Perkataan ibu sedikit mengusik ketenangan hatiku, aku harus mengubur dalam-dalam keinginan untuk lekas berkeluarga membina rumah tangga seperi orang pada umumnya.
Saat ini usiaku menginjak tiga puluh tahun, meski sampai pada usia tersebut aku belum pernah sama sekali mengenal pacaran atau menjalin hubungan dengan orang, tapi apa salahnya jika aku ingin lekas menikah seperti teman-temanku pada umumnya.
“Ya Allah sampai kapan aku harus seperti ini?”
Meskipun aku tinggal di kota metropolitan yang tidak terlalu mempermasalahkan usia saat menikah, tapi sebagai wanita normal pada umumnya aku ingin menikah dengan usia yang tidak terlalu tua.
Beberapa kali aku mencintai teman atau rekan kerjaku, beberapa kali pula aku harus mengubur impian untuk bersanding dengan salah satu di anatar mereka. Aku tak cukup punya kepercayaan diri ketika berdekatan dengan mereka.

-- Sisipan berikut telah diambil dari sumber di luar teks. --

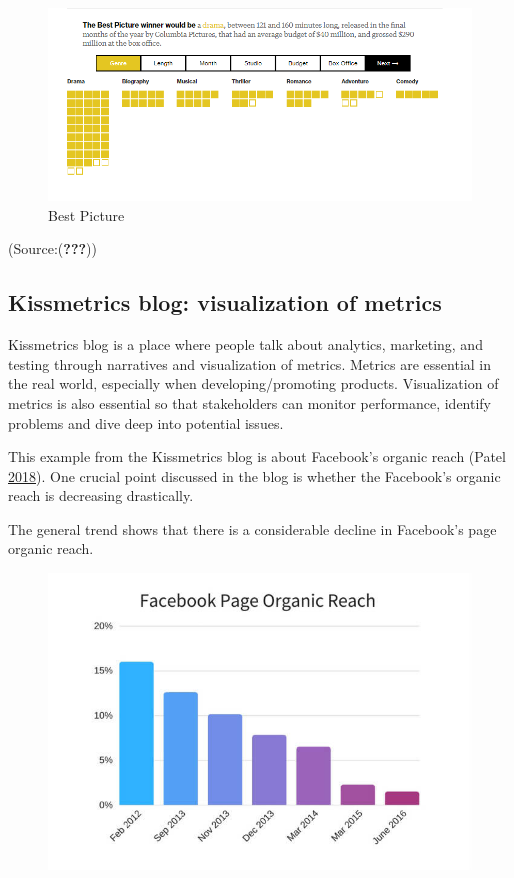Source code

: \documentclass[]{book}
\begin{document}
\begin{figure}
\centering
\includegraphics{images/img_oscars_pic.PNG}
\caption{Best Picture}
\end{figure}

(Source:({\textbf{???}}))

\subsection{Kissmetrics blog: visualization of
metrics}\label{kissmetrics-blog-visualization-of-metrics}

Kissmetrics blog is a place where people talk about analytics,
marketing, and testing through narratives and visualization of metrics.
Metrics are essential in the real world, especially when
developing/promoting products. Visualization of metrics is also
essential so that stakeholders can monitor performance, identify
problems and dive deep into potential issues.

This example from the Kissmetrics blog is about Facebook's organic reach
(Patel \protect\hyperlink{ref-facebook_organic}{2018}). One crucial
point discussed in the blog is whether the Facebook's organic reach is
decreasing drastically.

The general trend shows that there is a considerable decline in
Facebook's page organic reach.

\begin{figure}
\centering
\includegraphics{images/facebook-page-organic-reach-decline-over-years.jpg}
\caption{}
\end{figure}
\end{document}
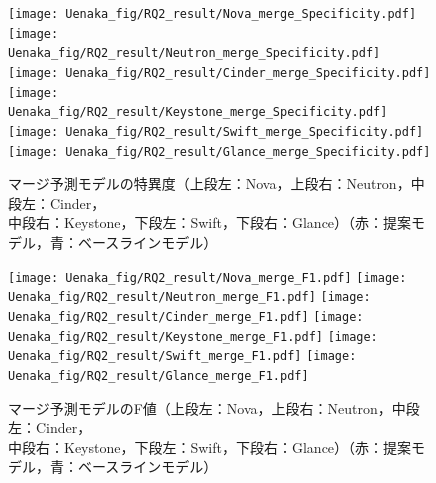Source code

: \documentclass[submit]{ipsj}
\begin{document}
\begin{figure}[H]
\begin{minipage}{\textwidth}
\vspace{0.08\textheight}
\begin{center}
    \texttt{[image: Uenaka\_fig/RQ2\_result/Nova\_merge\_Specificity.pdf]}
    \texttt{[image: Uenaka\_fig/RQ2\_result/Neutron\_merge\_Specificity.pdf]}
    \texttt{[image: Uenaka\_fig/RQ2\_result/Cinder\_merge\_Specificity.pdf]}
    \texttt{[image: Uenaka\_fig/RQ2\_result/Keystone\_merge\_Specificity.pdf]}
    \texttt{[image: Uenaka\_fig/RQ2\_result/Swift\_merge\_Specificity.pdf]}
    \texttt{[image: Uenaka\_fig/RQ2\_result/Glance\_merge\_Specificity.pdf]}
    \caption{マージ予測モデルの特異度（上段左：Nova，上段右：Neutron，中段左：Cinder，\\ 中段右：Keystone，下段左：Swift，下段右：Glance）（赤：提案モデル，青：ベースラインモデル）}
    \label{fig:merge_spec}
\end{center}
\vspace{0.08\textheight}
\end{minipage}
\end{figure}

\begin{figure}[H]
\begin{center}
    \texttt{[image: Uenaka\_fig/RQ2\_result/Nova\_merge\_F1.pdf]}
    \texttt{[image: Uenaka\_fig/RQ2\_result/Neutron\_merge\_F1.pdf]}
    \texttt{[image: Uenaka\_fig/RQ2\_result/Cinder\_merge\_F1.pdf]}
    \texttt{[image: Uenaka\_fig/RQ2\_result/Keystone\_merge\_F1.pdf]}
    \texttt{[image: Uenaka\_fig/RQ2\_result/Swift\_merge\_F1.pdf]}
    \texttt{[image: Uenaka\_fig/RQ2\_result/Glance\_merge\_F1.pdf]}
    \caption{マージ予測モデルのF値（上段左：Nova，上段右：Neutron，中段左：Cinder，\\ 中段右：Keystone，下段左：Swift，下段右：Glance）（赤：提案モデル，青：ベースラインモデル）}
    \label{fig:merge_f}
\end{center}
\end{figure}
\end{document}
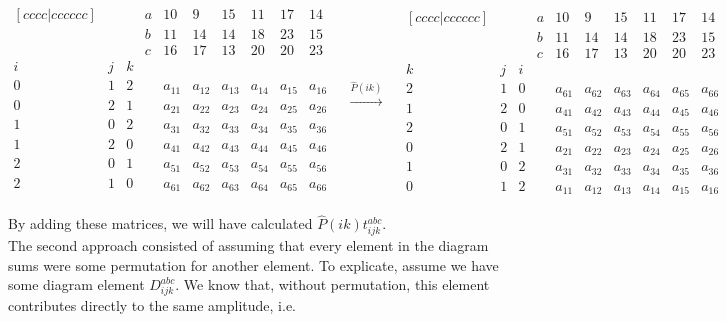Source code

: \documentclass[10pt,twoside]{report}
\begin{document}
	\begin{equation*}
	\begin{matrix}[cccc|cccccc]
	&   &   & a & 10 & 9  & 15 & 11 & 17 & 14\\
	&   &   & b & 11 & 14 & 14 & 18 & 23 & 15\\
	&   &   & c & 16 & 17 & 13 & 20 & 20 & 23\\
	i & j & k &   &    &    &    &    &    &   \\ \hline
	0 & 1 & 2 & & a_{11} & a_{12} & a_{13} & a_{14} & a_{15} & a_{16}\\
	0 & 2 & 1 & & a_{21} & a_{22} & a_{23} & a_{24} & a_{25} & a_{26}\\
	1 & 0 & 2 & & a_{31} & a_{32} & a_{33} & a_{34} & a_{35} & a_{36}\\
	1 & 2 & 0 & & a_{41} & a_{42} & a_{43} & a_{44} & a_{45} & a_{46}\\
	2 & 0 & 1 & & a_{51} & a_{52} & a_{53} & a_{54} & a_{55} & a_{56}\\
	2 & 1 & 0 & & a_{61} & a_{62} & a_{63} & a_{64} & a_{65} & a_{66}\\
	\end{matrix}
	\quad\overset{\hat{P}(ik)}{\longrightarrow}\quad
	\begin{matrix}[cccc|cccccc]
	&   &   & a & 10 & 9  & 15 & 11 & 17 & 14\\
	&   &   & b & 11 & 14 & 14 & 18 & 23 & 15\\
	&   &   & c & 16 & 17 & 13 & 20 & 20 & 23\\
	k & j & i &   &    &    &    &    &    &   \\ \hline
	2 & 1 & 0 & & a_{61} & a_{62} & a_{63} & a_{64} & a_{65} & a_{66}\\
	1 & 2 & 0 & & a_{41} & a_{42} & a_{43} & a_{44} & a_{45} & a_{46}\\
	2 & 0 & 1 & & a_{51} & a_{52} & a_{53} & a_{54} & a_{55} & a_{56}\\
	0 & 2 & 1 & & a_{21} & a_{22} & a_{23} & a_{24} & a_{25} & a_{26}\\
	1 & 0 & 2 & & a_{31} & a_{32} & a_{33} & a_{34} & a_{35} & a_{36}\\
	0 & 1 & 2 & & a_{11} & a_{12} & a_{13} & a_{14} & a_{15} & a_{16}
	\end{matrix}
	\end{equation*}
	
	By adding these matrices, we will have calculated $\hat{P}(ik)t_{ijk}^{abc}$.\\
	
	The second approach consisted of assuming that every element in the diagram sums were some permutation for another element. To explicate, assume we have some diagram element $D_{ijk}^{abc}$. We know that, without permutation, this element contributes directly to the same amplitude, i.e.
	
\end{document}
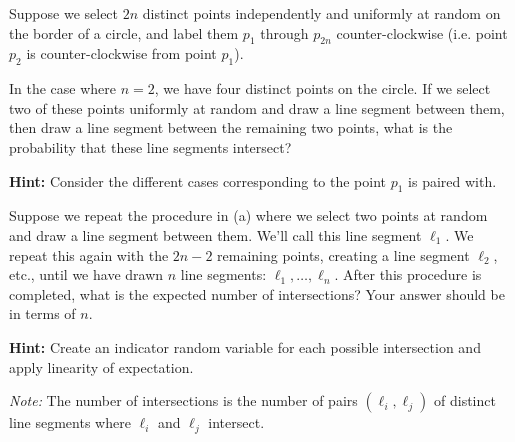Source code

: \documentclass[12pt]{exam}
\begin{document}
Suppose we select $2n$ distinct points independently and uniformly at random on the border of a circle, and label them $p_1$ through $p_{2n}$ counter-clockwise (i.e. point $p_2$ is counter-clockwise from point $p_1$).

\begin{qparts}
    \item In the case where $n=2$, we have four distinct points on the circle. If we select two of these points uniformly at random and draw a line segment between them, then draw a line segment between the remaining two points, what is the probability that these line segments intersect?
    
    \textbf{Hint:} Consider the different cases corresponding to the point $p_1$ is paired with.
    
    \item Suppose we repeat the procedure in (a) where we select two points at random and draw a line segment between them. We'll call this line segment $\ell_1.$ We repeat this again with the $2n-2$ remaining points, creating a line segment $\ell_2$, etc., until we have drawn $n$ line segments: $\ell_1,\dots,\ell_n.$ After this procedure is completed, what is the expected number of intersections? Your answer should be in terms of $n.$
    
    \textbf{Hint:} Create an indicator random variable for each possible intersection and apply linearity of expectation.
    
    \textit{Note:} The number of intersections is the number of pairs $(\ell_i,\ell_j)$ of distinct line segments where $\ell_i$ and $\ell_j$ intersect.
\end{qparts}
\end{document}

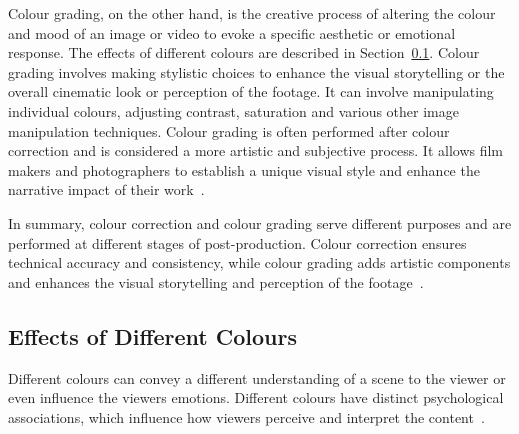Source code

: \documentclass[../MasterThesis.tex]{subfiles}
\begin{document}
Colour grading, on the other hand, is the creative process of altering the colour and mood of an image or video to evoke a specific aesthetic or emotional response. The effects of different colours are described in Section~\ref{subsection:effectsofdifferentcolours}.
Colour grading involves making stylistic choices to enhance the visual storytelling or the overall cinematic look or perception of the footage. It can involve manipulating individual colours, adjusting contrast, saturation and various other image manipulation techniques. Colour grading is often performed after colour correction and is considered a more artistic and subjective process. It allows film makers and photographers to establish a unique visual style and enhance the narrative impact of their work~\cite{cc_cg_1, cc_cg_2}.


In summary, colour correction and colour grading serve different purposes and are performed at different stages of post-production. Colour correction ensures technical accuracy and consistency, while colour grading adds artistic components and enhances the visual storytelling and perception of the footage~\cite{cc1, cc_cg_1, cc_cg_2}.


















\newpage
\subsection{Effects of Different Colours} 
\label{subsection:effectsofdifferentcolours}

Different colours can convey a different understanding of a scene to the viewer or even influence the viewers emotions. 
Different colours have distinct psychological associations, which influence how viewers perceive and interpret the content~\cite{colour,colour2}.
\end{document}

Ah sudahlah nikmati saja yang ada saat ini, mungkin ini bagian wujud dari berbakti dan membalas budi pada orang tua.
“Doakan Tari dapat jodoh yang baik ya bu”. Jawabku pada ibu setelah cukup lama melamun tak menghiraukan ibu.
“Kalau kamu menikah Tar pasti kamu akan sibuk dengan keluargamu sendiri, kamu akan ibuk dengan keperluan suami dan anak-anakmu”.
“Doakan Tari dapat suami sholeh yang kaya raya ya bu”.
Ibu yang berada di sebrang sana hanya tertawa saja.
“Mau cari di mana Tar orang yang kayak gitu?”.
Sebenarnya ibu orang yang biak, hanya saja keadaan yang membuatnya harus bergantung sepenuhnya padaku. Aku tidak bisa menyalahkan ibu, bagaimanapun juga aku tidak akan tega melihat ibu menjadi ART atau buruh tani di sawah orang, sedangkan aku sekarang sudah memiliki gaji yang cukup. Meskipun dari total keseluruhan gaji yang aku terima setiap bulannya tidak lebih dari dua puluh persen yang bisa kunikmati sendiri.
***
Rumah Ibu
Sore itu mbah sudah di perkenankan untuk pulang ke rumah, tidak ada anak yang menjemput mbah sama sekali. Ibu pulang membawa mbah di bantu dengan Ipul dengan menyewa kendaraan tetangga rumah beserta sopirnya.
Biaya rumah sakit selama empat hari di rawat sebesar dua belas juta, semua biaya sepenuhnya aku yang membayar. Tidak ada aset mbah yang dapat di jual untuk saat ini. Hampir seluruh aset yang mbah miliki sudah di atas namakan wanita simpanannya yang konon bernama Jumik.
Sebenarnya mbah masih memiliki beberapa bidang tanah pekarangan dan sawah, hanya saja semua itu harus lewat persetujuan anak-anak mereka yang lain terlebih dahulu ketika ingin menjual aset tersebut.
Sesampainya di rumah ibu dan Ipul mengalami sedikit kesulitan ketika harus memindahkan mbah dan membawanya ke kamar, maklum tenaga wanita tidak terlalu kuat untuk mengangkat tubuh seorang pria,sedangkan ipul memang dia laki-laki tapi masih bisa di katakan anak-anak usianya masih lima belas tahun tubuhnya belum tumbuh dengan sempurna, badannya masih kecil dan sangat kerempeng mungkin karena kita hidup dengan asupan gizi yang tak cukup dulunya.
“Cak cak bantu aku memindahkan bapak”. Panggil ibu pada salah satu kakak tertuanya, yang kebetulan rumah kami bersebelahan.
“Mau di pindah di mana?”. Ucap pakde yang taj beranjak dari tempat duduknya.
“Ya di bawa ke kamar dong cak, masak dibiarkan begitu saja di atas kursi roda”.
“Dari dulu kerjaannya merepotkan orang saja oran tua itu”. Ucap pakde dengan kesal,
“Hus jangan begitu cak, kasian bapak sudah sepuh sudah menjadi kewajiban kita untuk merawat bapak”.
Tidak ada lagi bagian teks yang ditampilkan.